Two days later, Farisi’s father received a call informing him that Said was arrested at the airport for being too religious, prompting her sister to have a psychological breakdown. “They didn’t find guns with him,” says Farisi. “It wasn’t because he belonged to a certain group. It was just because he was religious.”
For years Said remained in prison without any way to contact his family. But he wasn’t the only one who faced trouble at the hands of authorities. “My two brothers are arrested at least once a month. They are arrested and released, arrested and released.” This has been happening since 1989.
Said killed in 1996 prison massacre
Without any word from her brother for more than seven years, Farisi's family heard rumors about a mass killing at Tripoli’s Abu Salim prison in 1996. “But we didn’t know the truth,” she says. Her mother went to Tripoli every month to find out what happened to Said. “But she always came back devastated. She had no information.”
Farisi's father finally received a call in 2001. He hung up the phone, picked up a picture of Said and cried. “All he did was tell my mother that he didn’t think she would see her son again.” Before Farisi could learn why, her father started shaking and said he felt ill. He died that night.
A second phone call came from the government nine years later telling the family that Said died in the Abu Salim prison. Eyewitnesses reported that security forces fired at men packed into a courtyard after they rioted for improved living conditions.
One fellow prisoner who has since been released told Farisi that Said, who was in need of medical care, was put on a bus with other ill prisoners and transported away from the courtyard and killed.
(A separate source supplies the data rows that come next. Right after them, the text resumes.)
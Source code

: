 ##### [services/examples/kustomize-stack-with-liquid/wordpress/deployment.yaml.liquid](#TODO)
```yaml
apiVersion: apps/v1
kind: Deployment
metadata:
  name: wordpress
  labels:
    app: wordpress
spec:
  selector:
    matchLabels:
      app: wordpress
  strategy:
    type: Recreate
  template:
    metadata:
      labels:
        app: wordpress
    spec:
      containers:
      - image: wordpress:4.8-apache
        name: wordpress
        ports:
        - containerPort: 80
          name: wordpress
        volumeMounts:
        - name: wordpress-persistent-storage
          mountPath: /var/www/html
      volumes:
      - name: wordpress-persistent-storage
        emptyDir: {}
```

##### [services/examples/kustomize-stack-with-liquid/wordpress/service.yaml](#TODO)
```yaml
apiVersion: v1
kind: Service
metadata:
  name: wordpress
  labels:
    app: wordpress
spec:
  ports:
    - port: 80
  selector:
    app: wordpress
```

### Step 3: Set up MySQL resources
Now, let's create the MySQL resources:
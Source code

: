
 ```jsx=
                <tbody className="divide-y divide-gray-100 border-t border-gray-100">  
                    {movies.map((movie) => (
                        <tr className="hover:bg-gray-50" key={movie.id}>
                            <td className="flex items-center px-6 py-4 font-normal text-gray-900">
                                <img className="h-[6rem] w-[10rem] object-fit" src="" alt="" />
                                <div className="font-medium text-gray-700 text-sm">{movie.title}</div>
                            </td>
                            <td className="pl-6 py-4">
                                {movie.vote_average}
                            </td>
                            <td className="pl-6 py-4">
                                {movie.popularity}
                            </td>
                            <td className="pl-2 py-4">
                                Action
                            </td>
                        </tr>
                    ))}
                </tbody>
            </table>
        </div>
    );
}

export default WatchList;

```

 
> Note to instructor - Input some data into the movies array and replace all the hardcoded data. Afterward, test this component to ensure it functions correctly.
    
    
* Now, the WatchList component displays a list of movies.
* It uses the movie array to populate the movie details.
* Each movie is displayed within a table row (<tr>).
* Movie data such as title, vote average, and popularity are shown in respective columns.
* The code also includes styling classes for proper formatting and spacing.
Human Rights Watch estimates that more than 1,200 people were massacred.
Like other families of victims, Farisi’s was offered a settlement of 200,000 Libyan dinars ($164,000). “After we rejected the offer, we received threatening phone calls at home,” she says. Her family wants the crime to be internationally recognized, they want Said’s body back, and they want 1 million Libyan dinars ($822,000).
Family of five dives in to help
Farisi and her family can’t do enough to ensure Qaddafi’s ouster. Since the uprising began Feb. 17, the mother of five has rarely seen her family all in one place.
Her husband distributes food to fighters and residents of Benghazi from an aid tent just outside the courthouse, where demonstrators gather day after day to press on with their fight for democracy.
One of her daughters, Hiba, volunteers at a nearby medical tent while Aya spends most days demonstrating in the square. Her only son, Abdel Rahman, is fighting on the frontline. “He is a man now, and it’s time for him to fight,” she says, noting that her youngest daughter is still too young to participate.